作为使用Session对象的替代,还有很多其他的方法来管理会话状态。对小规模的状态(小于4KB),推荐使用Cookies,QueryString变量和隐藏表单变量。对大量数据,如购物信息,一个后台数据库可能是很好的选择。
技巧7:将代码封装到COM对象中
如果有很多VBScript或JScript代码,可以通过将代码封装到COM对象中来提高性能。
编译过的代码通常比解释代码运行得快。COM对象可以通过“前期绑定”来访问其他COM对象,这比脚本使用的“后期绑定”更高效。

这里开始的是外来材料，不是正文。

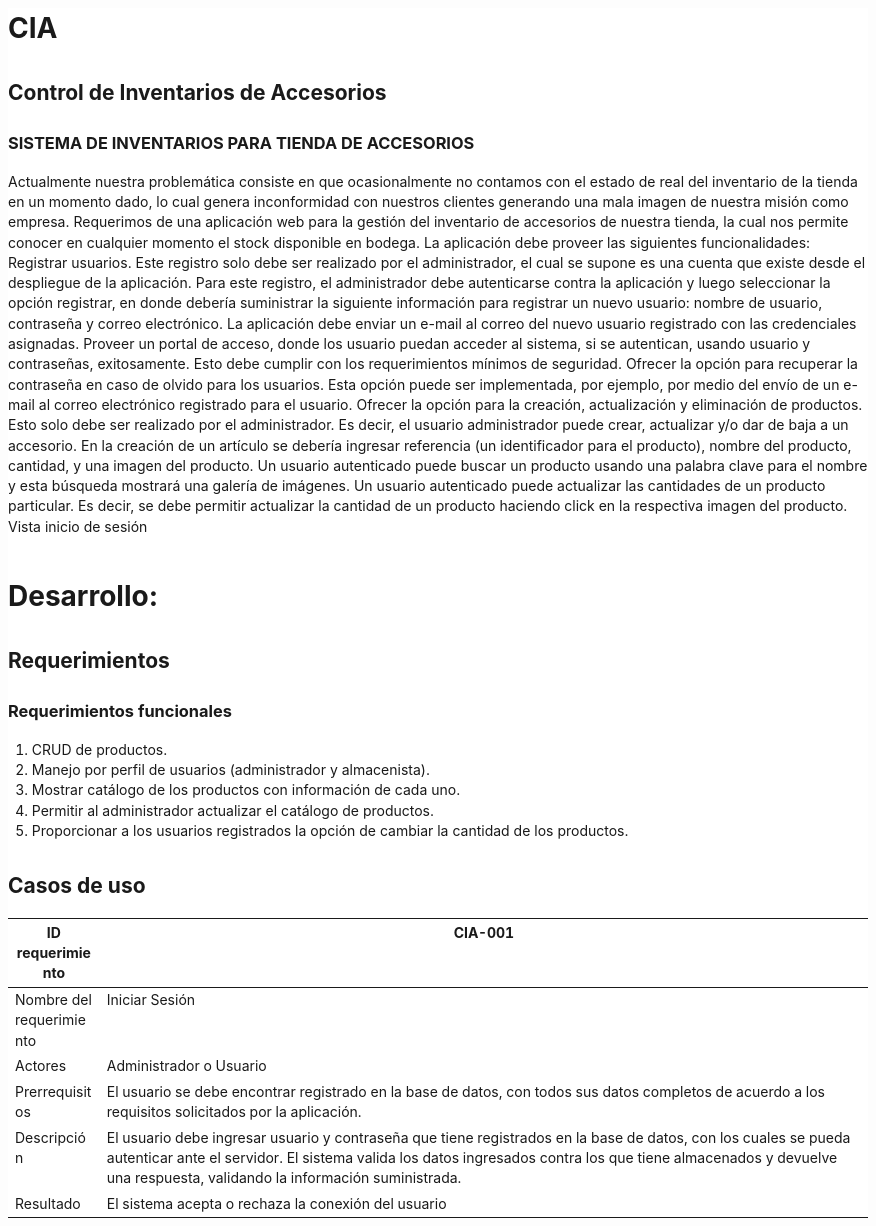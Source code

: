 # CIA
## Control de Inventarios de Accesorios

### SISTEMA DE INVENTARIOS PARA TIENDA DE ACCESORIOS  
Actualmente nuestra problemática consiste en que ocasionalmente no contamos con el estado de real del inventario de la tienda en un momento dado,  lo cual genera inconformidad con nuestros clientes generando una mala imagen de nuestra misión como empresa. Requerimos de una aplicación web para la gestión del inventario de accesorios de nuestra tienda, la cual nos permite conocer en cualquier momento el stock disponible en bodega.
La aplicación debe proveer las siguientes funcionalidades:
Registrar usuarios. Este registro solo debe ser realizado por el administrador, el cual se supone es una cuenta que existe desde el despliegue de la aplicación. Para este registro, el administrador debe autenticarse contra la aplicación y luego seleccionar la opción registrar, en donde debería suministrar la siguiente información para registrar un nuevo usuario: nombre de usuario, contraseña y correo electrónico.  La aplicación debe enviar un e-mail al correo del nuevo usuario registrado con las credenciales asignadas.
Proveer un portal de acceso, donde los usuario puedan acceder al sistema, si se autentican, usando usuario y contraseñas, exitosamente. Esto debe cumplir con los requerimientos mínimos de seguridad.
Ofrecer la opción para recuperar la contraseña en caso de olvido para los usuarios. Esta opción puede ser implementada, por ejemplo, por medio del envío de un e-mail al correo electrónico registrado para el usuario.
Ofrecer la opción para la creación, actualización y eliminación de productos. Esto solo debe ser realizado por el administrador. Es decir, el usuario administrador puede crear, actualizar y/o dar de baja a un accesorio. En la creación de un artículo se debería ingresar referencia (un identificador para el producto), nombre del producto, cantidad,  y una imagen del producto.
Un usuario autenticado puede buscar un producto usando una palabra clave para el nombre y esta búsqueda mostrará una galería de imágenes.
Un usuario autenticado puede actualizar las cantidades de un producto particular. Es decir, se debe permitir actualizar la cantidad de un producto haciendo click en la respectiva imagen del producto.
Vista inicio de sesión


# Desarrollo: 
## Requerimientos
### Requerimientos funcionales

1.	CRUD de productos.
2.	Manejo por perfil de usuarios (administrador y almacenista).
3.	Mostrar catálogo de los productos con información de cada uno.
4.	Permitir al administrador actualizar el catálogo de productos.
5.	Proporcionar a los usuarios registrados la opción de cambiar la cantidad de los productos.

## Casos de uso

|ID requerimiento |CIA-001|
|----------------|----------|
|Nombre del requerimiento | Iniciar Sesión|
|Actores | Administrador o Usuario|
|Prerrequisitos|El usuario se debe encontrar registrado en la base de datos, con todos sus datos completos de acuerdo a los requisitos solicitados por la aplicación.|
|Descripción |El usuario debe ingresar usuario y contraseña que tiene registrados en la base de datos, con los cuales se pueda autenticar ante el servidor.  El sistema valida los datos ingresados contra los que tiene almacenados y devuelve una respuesta, validando la información suministrada.|
|Resultado | El sistema acepta o rechaza la conexión del usuario |
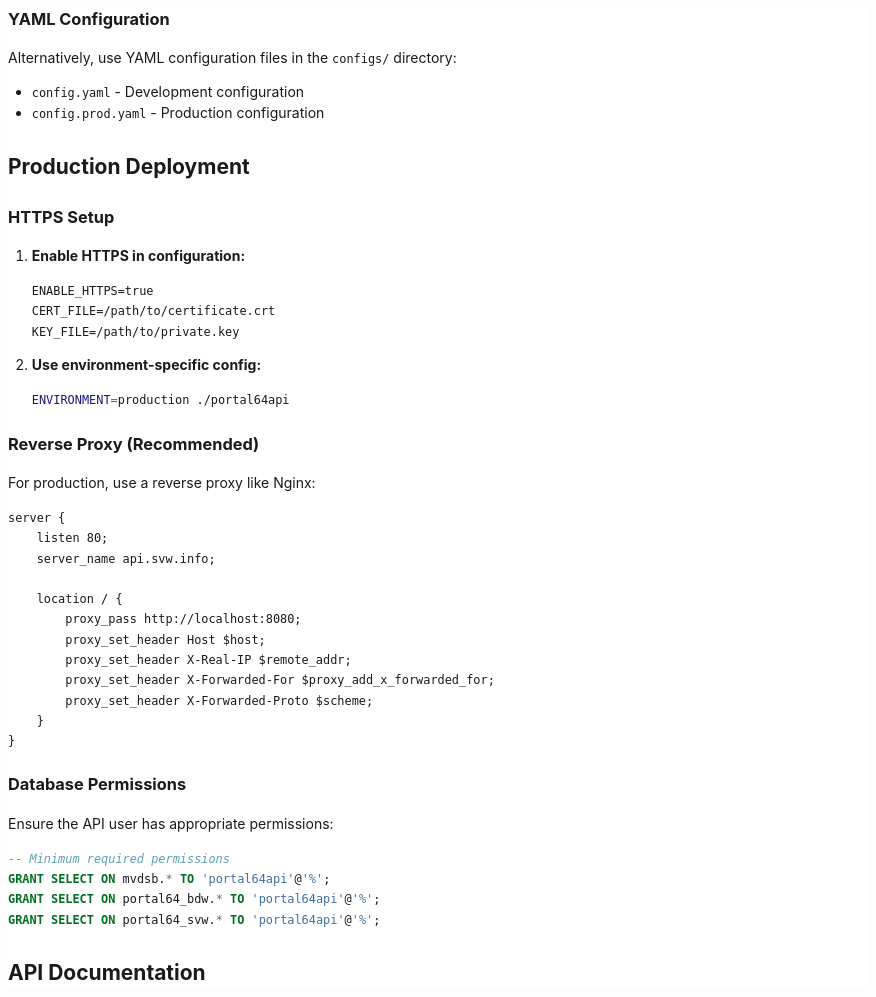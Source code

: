 ### YAML Configuration

Alternatively, use YAML configuration files in the `configs/` directory:
- `config.yaml` - Development configuration
- `config.prod.yaml` - Production configuration

## Production Deployment

### HTTPS Setup

1. **Enable HTTPS in configuration:**
   ```env
   ENABLE_HTTPS=true
   CERT_FILE=/path/to/certificate.crt
   KEY_FILE=/path/to/private.key
   ```

2. **Use environment-specific config:**
   ```bash
   ENVIRONMENT=production ./portal64api
   ```

### Reverse Proxy (Recommended)

For production, use a reverse proxy like Nginx:

```nginx
server {
    listen 80;
    server_name api.svw.info;
    
    location / {
        proxy_pass http://localhost:8080;
        proxy_set_header Host $host;
        proxy_set_header X-Real-IP $remote_addr;
        proxy_set_header X-Forwarded-For $proxy_add_x_forwarded_for;
        proxy_set_header X-Forwarded-Proto $scheme;
    }
}
```

### Database Permissions

Ensure the API user has appropriate permissions:

```sql
-- Minimum required permissions
GRANT SELECT ON mvdsb.* TO 'portal64api'@'%';
GRANT SELECT ON portal64_bdw.* TO 'portal64api'@'%';  
GRANT SELECT ON portal64_svw.* TO 'portal64api'@'%';
```

## API Documentation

下面是将代码码封装到COM对象中的优点(不仅仅是性能):
COM对象可以很好地将商业逻辑同表现逻辑分离
COM对象使代码可重用
用VB,C或VJ写的代码比ASP代码更易调试
COM对象也有不足,包括开发周期长和需要不同的编程经验等。有一点尤需注意,封装少量ASP代码可能在性能上适得其反;这种情况下,创建和调用COM对象的代价超过了编译代码性能上的好处。如何组合ASP代码和COM组件代码来产生最佳性能,往往是个令人头疼的问题。注意,同Windows NT 4.0/IIS 4.0相比,Windows 2000/IIS 5.0在脚本和ADO性能上已经大大提高。
技巧8:对资源晚获取,早释放
通常情况下,晚获取和早释放资源是最好的。这不仅适用于COM对象,也适用于文件句柄和其他资源。ADO连接和记录集是这项优化策略的主要对象。当使用完一个Recordset对象,应该立即将它释放,而不应等到页面结束。将VBScript变量设成Nothing是最好的方法。同时,释放相关的Command和Connection对象(别忘了在将Connection对象设成Nothing之前调用Close()方法)。
技巧9:进程外执行以性能换取可靠性
ASP和MTS/COM+都有选项让你来用可靠性换取性能。当建立和发布你的应用时,你应该理解这项交易的内幕。
ASP选项
ASP应用有三种运行方法可选择。在IIS 5.0中,引入“分离级别(isolation level)”这个术语来描述这些选项。三种分离级别分别是:低(Low),中 (Medium)和高(High)。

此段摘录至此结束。